Multiple 3D Alignment

Multiple 3D alignment is a comparison more than two 3D structures, and getting alignments for these multiple structures. This is done by a Perl script name `mulmat.pl', which is in the BASE_DIR directory. This script calls the Matras program several times to get pairwise alignments, and it makes a multiple alignment by assembling these pairwise alignments.

Algorithm

Getting the optimal multiple alignment for sequences is a very hard computational problem, and getting the one for 3D structure is harder. Therefore, we employed a popular heuristics, called ``progressive alignment'', and it it done by simply assembling pairwise alignments.

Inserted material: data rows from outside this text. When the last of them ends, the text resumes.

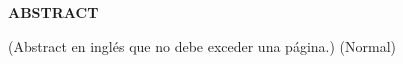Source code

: 

\begin{center}
    \textbf{ABSTRACT}
\end{center}
\vspace{1cm}

(Abstract en inglés que no debe exceder una página.) (Normal)
\newpage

Step1: Calculate pairwise alignments and similarities for all structural pairs. The script `mulmat.pl' executes the Matras program, and stores all the results of pairwise alignment in the TMP_DIR directory (assigned in the `.matras' file).
Step 2: Make a dendrogram using these similarities. The scripts executes a program ``TreeUN'' for making a dendrogram using UPGMA method.
Step 3: Starting from the leaf nodes, progressively align all nodes, in order of decreasing similarity.

Basic Operation

If you execute 'mulmat.pl' without any arguments, following help messages are shown:

% mulmat.pl [str1] [str2]... [strN] (-options)
  for 'mul'tiple 3D alignment using 'Mat'ras
  written by Takeshi Kawabata. LastModDate :Dec 26, 2003
 
 -F       : strucutre list file[]
 -TMP_DIR : temporary output dir[/home/takawaba/work/Matras12/tmpout]
 -RES_DIR : result   output dir[.]
 -ad      : alignment file directory[]
 -ow      : Outfile in ClustalW[-]
 -ov      : Outfile in Vertical style[]
 -ovp     : Outfile in Vertical style with Plain Residue Num[]
 -oh      : Outfile in Horizontal style[]
 -ohs     : Outfile in Horizontal SecStr[]
 -ohtml   : Outfile in Horizontal SecStr HTMLfile []
 -ocon    : Outfile for consensus sequence []
 -opdb    : Outfile for sup-imposed PDBs[]
 -oph     : Outputfile for guided UPGMA tree[]
 -ops     : Outputfile PSI-BLAST multiple alignment[]
 -OS      : Output StrType 'B'ssp, 'P'db [B]
 -rhead   : header of all the result outputfile[]
 -thead   : header of all the temporary outputfile[]
 -so      : Matras SubOptimal[F]
 -QO      : seQuence Order ('T'ree)[T]
 -dmat    : Output distance matrix file[]
 -smat    : Output similarity matrix file[smat]
 -rm      : Remove Temoporary File (T|F) [F]
 -M       : do MATRAS (T|F) [T]
 -T       : do Tree (T|F) [T]

Its basic procedure to run is as follows:

% mulmat.pl [bsspfile1] [bsspfile2] [bsspfile3] ....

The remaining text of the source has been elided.